Task objective:
Among the entries below, please repeat exactly and only the lines from the line containing "Bayesian A/B testing" to the line containing "some have strict", both lines included.

Extracted material:
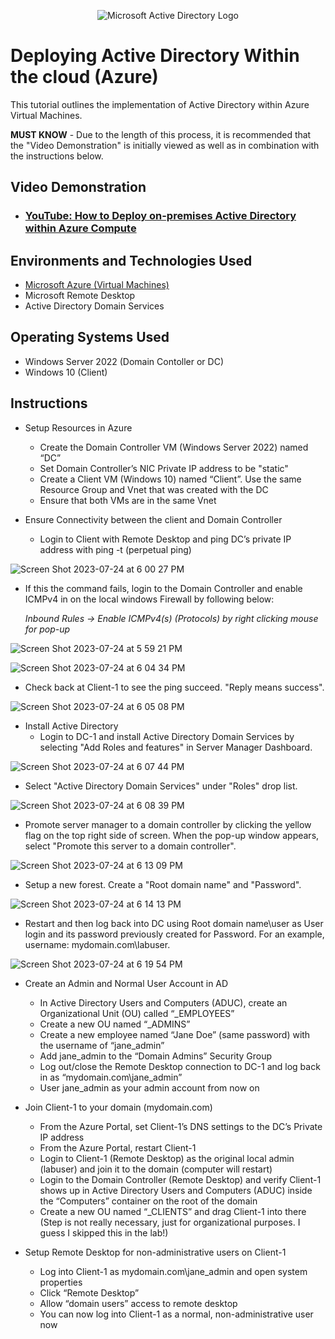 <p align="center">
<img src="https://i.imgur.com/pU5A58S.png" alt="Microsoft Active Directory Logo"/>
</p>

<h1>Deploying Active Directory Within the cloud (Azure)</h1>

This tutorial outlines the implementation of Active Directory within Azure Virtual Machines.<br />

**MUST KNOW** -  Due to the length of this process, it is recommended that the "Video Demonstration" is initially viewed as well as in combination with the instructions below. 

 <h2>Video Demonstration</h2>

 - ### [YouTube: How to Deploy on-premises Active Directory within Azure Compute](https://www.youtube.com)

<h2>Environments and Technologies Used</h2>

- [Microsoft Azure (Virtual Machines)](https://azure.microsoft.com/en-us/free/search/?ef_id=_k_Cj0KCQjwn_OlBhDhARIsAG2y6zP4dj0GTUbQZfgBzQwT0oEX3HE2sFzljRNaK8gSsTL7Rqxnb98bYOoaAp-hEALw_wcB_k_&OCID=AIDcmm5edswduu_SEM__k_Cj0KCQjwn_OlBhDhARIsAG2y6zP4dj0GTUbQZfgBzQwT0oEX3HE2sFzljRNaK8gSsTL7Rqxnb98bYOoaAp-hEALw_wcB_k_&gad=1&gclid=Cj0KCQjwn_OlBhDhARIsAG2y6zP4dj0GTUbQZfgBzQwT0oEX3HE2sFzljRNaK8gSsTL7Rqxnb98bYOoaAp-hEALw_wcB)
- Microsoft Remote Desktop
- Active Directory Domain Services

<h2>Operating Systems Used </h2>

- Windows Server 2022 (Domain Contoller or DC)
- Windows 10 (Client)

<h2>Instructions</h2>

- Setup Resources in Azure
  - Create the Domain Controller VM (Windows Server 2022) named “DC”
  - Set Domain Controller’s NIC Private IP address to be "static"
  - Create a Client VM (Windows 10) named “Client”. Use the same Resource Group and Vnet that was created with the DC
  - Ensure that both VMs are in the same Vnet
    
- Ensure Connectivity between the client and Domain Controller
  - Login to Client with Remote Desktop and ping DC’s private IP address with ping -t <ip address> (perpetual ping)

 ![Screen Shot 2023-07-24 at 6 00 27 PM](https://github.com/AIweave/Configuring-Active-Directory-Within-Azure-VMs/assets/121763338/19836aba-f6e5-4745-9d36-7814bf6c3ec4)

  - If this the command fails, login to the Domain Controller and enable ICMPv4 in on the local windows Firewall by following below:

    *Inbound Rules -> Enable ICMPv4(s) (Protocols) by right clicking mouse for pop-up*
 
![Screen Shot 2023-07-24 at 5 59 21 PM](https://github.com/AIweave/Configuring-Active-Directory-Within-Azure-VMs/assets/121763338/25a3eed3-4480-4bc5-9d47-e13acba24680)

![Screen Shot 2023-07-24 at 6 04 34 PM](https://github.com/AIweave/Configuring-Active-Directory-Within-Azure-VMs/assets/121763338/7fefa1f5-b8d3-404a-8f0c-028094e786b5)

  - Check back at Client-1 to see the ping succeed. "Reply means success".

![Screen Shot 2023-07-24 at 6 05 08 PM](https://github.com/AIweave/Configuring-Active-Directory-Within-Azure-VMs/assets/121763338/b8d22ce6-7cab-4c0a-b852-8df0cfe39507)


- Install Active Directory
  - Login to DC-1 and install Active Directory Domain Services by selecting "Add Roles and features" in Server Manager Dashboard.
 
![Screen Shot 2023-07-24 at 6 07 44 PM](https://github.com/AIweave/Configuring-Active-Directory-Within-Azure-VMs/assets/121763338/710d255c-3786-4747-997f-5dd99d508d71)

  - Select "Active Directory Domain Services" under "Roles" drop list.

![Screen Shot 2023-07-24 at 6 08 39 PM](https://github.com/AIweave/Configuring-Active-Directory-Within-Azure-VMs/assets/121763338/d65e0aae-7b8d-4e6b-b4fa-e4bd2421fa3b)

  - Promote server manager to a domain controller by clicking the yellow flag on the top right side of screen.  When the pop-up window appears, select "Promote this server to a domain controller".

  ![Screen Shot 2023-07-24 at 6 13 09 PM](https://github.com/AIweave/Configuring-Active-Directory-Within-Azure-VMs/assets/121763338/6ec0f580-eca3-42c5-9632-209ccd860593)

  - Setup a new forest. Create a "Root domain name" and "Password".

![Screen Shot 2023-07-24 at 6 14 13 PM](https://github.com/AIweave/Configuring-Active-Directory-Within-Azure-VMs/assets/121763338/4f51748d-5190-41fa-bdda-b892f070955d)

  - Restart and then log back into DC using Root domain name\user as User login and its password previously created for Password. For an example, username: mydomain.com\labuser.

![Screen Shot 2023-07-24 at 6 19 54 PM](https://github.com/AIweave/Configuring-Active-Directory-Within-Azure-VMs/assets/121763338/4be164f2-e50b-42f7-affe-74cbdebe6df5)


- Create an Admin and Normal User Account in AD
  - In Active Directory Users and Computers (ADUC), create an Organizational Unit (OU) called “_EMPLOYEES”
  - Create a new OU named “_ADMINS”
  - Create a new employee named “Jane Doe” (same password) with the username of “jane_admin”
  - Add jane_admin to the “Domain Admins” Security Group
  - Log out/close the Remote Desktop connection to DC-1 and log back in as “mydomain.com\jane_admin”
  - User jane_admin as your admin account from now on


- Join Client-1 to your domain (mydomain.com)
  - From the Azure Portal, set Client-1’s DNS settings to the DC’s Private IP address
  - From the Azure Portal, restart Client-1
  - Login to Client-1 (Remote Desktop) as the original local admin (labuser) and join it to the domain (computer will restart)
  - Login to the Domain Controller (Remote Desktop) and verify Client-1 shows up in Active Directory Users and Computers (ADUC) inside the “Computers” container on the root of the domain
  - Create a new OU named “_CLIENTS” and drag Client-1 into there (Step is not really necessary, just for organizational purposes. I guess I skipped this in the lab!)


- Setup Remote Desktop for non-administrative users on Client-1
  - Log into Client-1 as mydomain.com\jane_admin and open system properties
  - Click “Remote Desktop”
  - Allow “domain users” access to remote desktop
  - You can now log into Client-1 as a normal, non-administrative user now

...

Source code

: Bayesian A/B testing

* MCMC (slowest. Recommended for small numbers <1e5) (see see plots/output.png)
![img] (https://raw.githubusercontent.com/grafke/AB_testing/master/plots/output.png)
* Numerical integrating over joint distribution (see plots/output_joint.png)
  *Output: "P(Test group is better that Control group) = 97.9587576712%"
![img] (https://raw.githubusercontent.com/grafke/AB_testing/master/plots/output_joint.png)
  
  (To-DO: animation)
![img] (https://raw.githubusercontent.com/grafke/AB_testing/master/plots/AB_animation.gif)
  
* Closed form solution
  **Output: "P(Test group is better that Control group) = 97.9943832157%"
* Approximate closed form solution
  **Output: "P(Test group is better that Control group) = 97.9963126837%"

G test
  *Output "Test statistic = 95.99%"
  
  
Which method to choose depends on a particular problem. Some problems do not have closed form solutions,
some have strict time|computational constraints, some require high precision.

Exercise output:
: Bayesian A/B testing

* MCMC (slowest. Recommended for small numbers <1e5) (see see plots/output.png)
![img] (https://raw.githubusercontent.com/grafke/AB_testing/master/plots/output.png)
* Numerical integrating over joint distribution (see plots/output_joint.png)
  *Output: "P(Test group is better that Control group) = 97.9587576712%"
![img] (https://raw.githubusercontent.com/grafke/AB_testing/master/plots/output_joint.png)
  
  (To-DO: animation)
![img] (https://raw.githubusercontent.com/grafke/AB_testing/master/plots/AB_animation.gif)
  
* Closed form solution
  **Output: "P(Test group is better that Control group) = 97.9943832157%"
* Approximate closed form solution
  **Output: "P(Test group is better that Control group) = 97.9963126837%"

G test
  *Output "Test statistic = 95.99%"
  
  
Which method to choose depends on a particular problem. Some problems do not have closed form solutions,
some have strict time|computational constraints, some require high precision.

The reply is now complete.